Ollama makes running open-weight LLMs locally genuinely easy. Three commands — install, pull a model, run — and you have a local inference server with an OpenAI-compatible API. As of 2026, the tool has 100K+ GitHub stars and ships production-grade model management.
Installation: `curl -fsSL https://ollama.com/install.sh | sh` on Linux/Mac, or download the Windows installer.
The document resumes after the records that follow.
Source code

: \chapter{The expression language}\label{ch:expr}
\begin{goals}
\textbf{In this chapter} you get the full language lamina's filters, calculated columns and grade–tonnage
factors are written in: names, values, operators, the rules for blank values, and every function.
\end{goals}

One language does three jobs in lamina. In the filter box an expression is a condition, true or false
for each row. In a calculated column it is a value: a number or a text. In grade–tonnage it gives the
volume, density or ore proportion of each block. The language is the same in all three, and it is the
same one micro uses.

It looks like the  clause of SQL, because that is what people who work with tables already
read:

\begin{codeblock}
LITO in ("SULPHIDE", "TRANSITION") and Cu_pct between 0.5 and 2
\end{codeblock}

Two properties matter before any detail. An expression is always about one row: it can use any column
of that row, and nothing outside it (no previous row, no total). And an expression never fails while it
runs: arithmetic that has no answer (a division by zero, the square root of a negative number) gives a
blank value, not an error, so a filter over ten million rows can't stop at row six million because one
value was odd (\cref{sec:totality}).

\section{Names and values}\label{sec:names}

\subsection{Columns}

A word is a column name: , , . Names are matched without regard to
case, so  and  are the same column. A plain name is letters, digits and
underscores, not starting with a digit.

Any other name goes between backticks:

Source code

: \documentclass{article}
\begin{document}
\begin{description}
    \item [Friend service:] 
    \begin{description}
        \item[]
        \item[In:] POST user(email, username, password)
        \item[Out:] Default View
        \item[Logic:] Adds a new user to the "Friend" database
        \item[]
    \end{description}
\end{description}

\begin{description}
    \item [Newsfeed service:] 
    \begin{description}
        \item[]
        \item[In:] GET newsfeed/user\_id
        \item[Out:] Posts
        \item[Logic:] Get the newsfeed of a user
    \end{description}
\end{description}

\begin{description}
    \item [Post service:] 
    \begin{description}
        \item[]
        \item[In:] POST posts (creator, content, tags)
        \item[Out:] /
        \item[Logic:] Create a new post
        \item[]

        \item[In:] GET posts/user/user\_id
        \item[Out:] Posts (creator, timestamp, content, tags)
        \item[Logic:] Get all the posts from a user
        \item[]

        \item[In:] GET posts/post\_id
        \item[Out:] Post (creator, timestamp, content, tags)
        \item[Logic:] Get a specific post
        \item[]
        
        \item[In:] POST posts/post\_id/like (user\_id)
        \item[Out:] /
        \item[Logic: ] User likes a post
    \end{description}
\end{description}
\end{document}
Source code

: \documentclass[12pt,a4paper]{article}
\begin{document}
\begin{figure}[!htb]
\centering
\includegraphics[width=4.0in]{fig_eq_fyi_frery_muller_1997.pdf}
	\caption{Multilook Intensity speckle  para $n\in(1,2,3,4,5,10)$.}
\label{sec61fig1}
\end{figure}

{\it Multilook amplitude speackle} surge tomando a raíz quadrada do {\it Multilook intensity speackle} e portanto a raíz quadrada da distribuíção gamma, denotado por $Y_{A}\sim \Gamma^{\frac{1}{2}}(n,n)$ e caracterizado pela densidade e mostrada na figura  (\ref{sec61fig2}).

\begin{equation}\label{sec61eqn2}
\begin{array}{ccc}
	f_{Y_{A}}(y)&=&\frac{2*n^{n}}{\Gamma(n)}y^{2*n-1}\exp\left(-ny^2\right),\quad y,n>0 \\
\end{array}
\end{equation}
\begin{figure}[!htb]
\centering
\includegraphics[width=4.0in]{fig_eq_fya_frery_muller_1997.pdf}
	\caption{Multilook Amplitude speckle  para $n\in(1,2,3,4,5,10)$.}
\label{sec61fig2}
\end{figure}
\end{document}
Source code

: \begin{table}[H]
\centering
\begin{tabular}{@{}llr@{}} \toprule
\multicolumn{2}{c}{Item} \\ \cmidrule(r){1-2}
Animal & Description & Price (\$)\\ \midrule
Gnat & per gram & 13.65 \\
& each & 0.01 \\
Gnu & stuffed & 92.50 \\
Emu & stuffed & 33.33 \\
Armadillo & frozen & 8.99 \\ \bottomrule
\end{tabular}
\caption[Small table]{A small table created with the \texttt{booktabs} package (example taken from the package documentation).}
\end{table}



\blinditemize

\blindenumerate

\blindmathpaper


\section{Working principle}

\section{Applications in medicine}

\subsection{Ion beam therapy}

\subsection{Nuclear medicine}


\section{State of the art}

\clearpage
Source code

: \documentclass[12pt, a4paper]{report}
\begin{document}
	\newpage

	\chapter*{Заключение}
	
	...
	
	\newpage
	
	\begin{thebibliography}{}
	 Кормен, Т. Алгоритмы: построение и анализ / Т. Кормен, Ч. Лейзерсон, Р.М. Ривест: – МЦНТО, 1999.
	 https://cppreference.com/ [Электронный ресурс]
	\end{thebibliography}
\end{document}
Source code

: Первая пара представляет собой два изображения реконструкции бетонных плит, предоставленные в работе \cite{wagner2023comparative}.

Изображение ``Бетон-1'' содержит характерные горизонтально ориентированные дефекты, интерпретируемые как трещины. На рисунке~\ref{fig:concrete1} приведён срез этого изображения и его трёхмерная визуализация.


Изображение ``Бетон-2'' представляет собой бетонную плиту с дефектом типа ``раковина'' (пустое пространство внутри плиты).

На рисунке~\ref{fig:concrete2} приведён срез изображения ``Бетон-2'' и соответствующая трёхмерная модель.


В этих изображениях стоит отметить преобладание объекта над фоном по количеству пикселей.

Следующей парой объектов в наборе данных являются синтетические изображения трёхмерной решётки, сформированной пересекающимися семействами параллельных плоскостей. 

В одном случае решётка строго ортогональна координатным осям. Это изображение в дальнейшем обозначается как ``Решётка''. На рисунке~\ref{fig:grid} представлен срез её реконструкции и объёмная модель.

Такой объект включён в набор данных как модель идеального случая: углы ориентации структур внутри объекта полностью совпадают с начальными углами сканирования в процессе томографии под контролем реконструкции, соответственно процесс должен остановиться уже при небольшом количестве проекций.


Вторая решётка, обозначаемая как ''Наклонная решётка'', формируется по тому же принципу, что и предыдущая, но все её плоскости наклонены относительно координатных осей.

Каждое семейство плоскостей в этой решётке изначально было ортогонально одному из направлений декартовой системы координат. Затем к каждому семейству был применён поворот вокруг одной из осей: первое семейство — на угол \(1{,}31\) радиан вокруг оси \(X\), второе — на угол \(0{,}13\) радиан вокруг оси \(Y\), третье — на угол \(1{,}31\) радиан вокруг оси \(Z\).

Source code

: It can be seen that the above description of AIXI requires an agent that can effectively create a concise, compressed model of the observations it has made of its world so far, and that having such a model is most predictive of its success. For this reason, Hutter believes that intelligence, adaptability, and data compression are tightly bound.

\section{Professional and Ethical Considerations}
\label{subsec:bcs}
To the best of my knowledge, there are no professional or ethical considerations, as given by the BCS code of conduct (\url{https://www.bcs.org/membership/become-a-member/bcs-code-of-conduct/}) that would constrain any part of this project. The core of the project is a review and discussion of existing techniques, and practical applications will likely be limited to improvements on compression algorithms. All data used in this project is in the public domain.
Then `ollama pull llama3.2` to fetch Meta's 3B parameter model (2.0GB), or `ollama pull llama3.1:70b` for the 70B variant (40GB). `ollama serve` starts the API server on port 11434, compatible with the OpenAI API format — swap `https://api.openai.com` for `http://localhost:11434` in your existing code and most clients work without changes.
Model selection depends on your hardware. 8GB RAM: Llama 3.2 3B, Gemma 2 2B, Phi-3 mini — fast inference, good for classification and simple generation. 16GB RAM: Llama 3.2 8B, Mistral 7B, Gemma 2 9B — quality comparable to GPT-3.5, fast on Apple M-series chips. 32GB+ RAM: Llama 3.1 70B quantized (Q4), Mixtral 8x7B — quality approaching GPT-4o for many tasks. GPU: any NVIDIA RTX 3080 or better dramatically accelerates inference — a 7B model runs 80-120 tokens/second on RTX 4090 vs 15-20 tokens/second on Apple M3 CPU.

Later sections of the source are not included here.